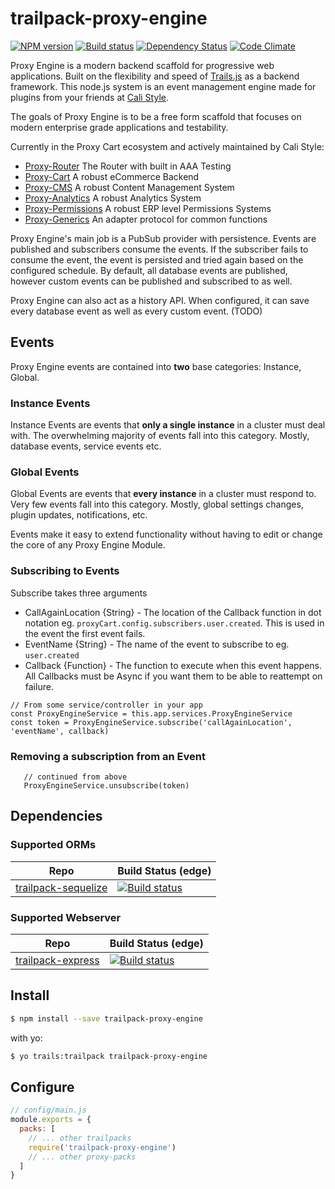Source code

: # trailpack-proxy-engine

[![NPM version][npm-image]][npm-url]
[![Build status][ci-image]][ci-url]
[![Dependency Status][daviddm-image]][daviddm-url]
[![Code Climate][codeclimate-image]][codeclimate-url]

Proxy Engine is a modern backend scaffold for progressive web applications. Built on the flexibility and speed of [Trails.js](http://trailsjs.io) as a backend framework.
This node.js system is an event management engine made for plugins from your friends at [Cali Style](https://cali-style.com).

The goals of Proxy Engine is to be a free form scaffold that focuses on modern enterprise grade applications and testability. 

Currently in the Proxy Cart ecosystem and actively maintained by Cali Style:
- [Proxy-Router](https://github.com/calistyle/trailpack-proxy-router) The Router with built in AAA Testing
- [Proxy-Cart](https://github.com/calistyle/trailpack-proxy-cart) A robust eCommerce Backend
- [Proxy-CMS](https://github.com/calistyle/trailpack-proxy-cms) A robust Content Management System
- [Proxy-Analytics](https://github.com/calistyle/trailpack-proxy-analytics) A robust Analytics System
- [Proxy-Permissions](https://github.com/calistyle/trailpack-proxy-permissions) A robust ERP level Permissions Systems
- [Proxy-Generics](https://github.com/calistyle/trailpack-proxy-generics) An adapter protocol for common functions

Proxy Engine's main job is a PubSub provider with persistence. Events are published and subscribers consume the events.  If the subscriber fails to consume the event, the event is persisted and tried again based on the configured schedule. By default, all database events are published, however custom events can be published and subscribed to as well.

Proxy Engine can also act as a history API. When configured, it can save every database event as well as every custom event. (TODO)

## Events
Proxy Engine events are contained into __two__ base categories: Instance, Global.

### Instance Events
Instance Events are events that __only a single instance__ in a cluster must deal with. The overwhelming majority of events fall into this category. Mostly, database events, service events etc.

### Global Events
Global Events are events that __every instance__ in a cluster must respond to. Very few events fall into this category. Mostly, global settings changes, plugin updates, notifications, etc. 

Events make it easy to extend functionality without having to edit or change the core of any Proxy Engine Module.

### Subscribing to Events

Subscribe takes three arguments
* CallAgainLocation {String} - The location of the Callback function in dot notation eg. `proxyCart.config.subscribers.user.created`. This is used in the event the first event fails.
* EventName {String} - The name of the event to subscribe to eg. `user.created`
* Callback {Function} - The function to execute when this event happens. All Callbacks must be Async if you want them to be able to reattempt on failure.
```
// From some service/controller in your app
const ProxyEngineService = this.app.services.ProxyEngineService
const token = ProxyEngineService.subscribe('callAgainLocation', 'eventName', callback)
```

### Removing a subscription from an Event
```
   // continued from above
   ProxyEngineService.unsubscribe(token)
```

## Dependencies
### Supported ORMs
| Repo          |  Build Status (edge)                  |
|---------------|---------------------------------------|
| [trailpack-sequelize](https://github.com/trailsjs/trailpack-sequelize) | [![Build status][ci-sequelize-image]][ci-sequelize-url] |

### Supported Webserver
| Repo          |  Build Status (edge)                  |
|---------------|---------------------------------------|
| [trailpack-express](https://github.com/trailsjs/trailpack-express) | [![Build status][ci-express-image]][ci-express-url] |


## Install

```sh
$ npm install --save trailpack-proxy-engine
```

with yo:

```sh
$ yo trails:trailpack trailpack-proxy-engine
```

## Configure

```js
// config/main.js
module.exports = {
  packs: [
    // ... other trailpacks
    require('trailpack-proxy-engine')
    // ... other proxy-packs
  ]
}
```

[npm-image]: https://img.shields.io/npm/v/trailpack-proxy-engine.svg?style=flat-square
[npm-url]: https://npmjs.org/package/trailpack-proxy-engine
[ci-image]: https://img.shields.io/circleci/project/github/CaliStyle/trailpack-proxy-engine/nmaster.svg
[ci-url]: https://circleci.com/gh/CaliStyle/trailpack-proxy-engine/tree/master
[daviddm-image]: http://img.shields.io/david/calistyle/trailpack-proxy-engine.svg?style=flat-square
[daviddm-url]: https://david-dm.org/calistyle/trailpack-proxy-engine
[codeclimate-image]: https://img.shields.io/codeclimate/github/calistyle/trailpack-proxy-engine.svg?style=flat-square
[codeclimate-url]: https://codeclimate.com/github/calistyle/trailpack-proxy-engine

[ci-sequelize-image]: https://img.shields.io/travis/trailsjs/trailpack-sequelize/master.svg?style=flat-square
[ci-sequelize-url]: https://travis-ci.org/trailsjs/trailpack-sequelize

[ci-express-image]: https://img.shields.io/travis/trailsjs/trailpack-express/master.svg?style=flat-square
[ci-express-url]: https://travis-ci.org/trailsjs/trailpack-express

Activity:
Search the listing above for "robust" and copy every line that has it.

Answer to the problem:
- [Proxy-Cart](https://github.com/calistyle/trailpack-proxy-cart) A robust eCommerce Backend
- [Proxy-CMS](https://github.com/calistyle/trailpack-proxy-cms) A robust Content Management System
- [Proxy-Analytics](https://github.com/calistyle/trailpack-proxy-analytics) A robust Analytics System
- [Proxy-Permissions](https://github.com/calistyle/trailpack-proxy-permissions) A robust ERP level Permissions Systems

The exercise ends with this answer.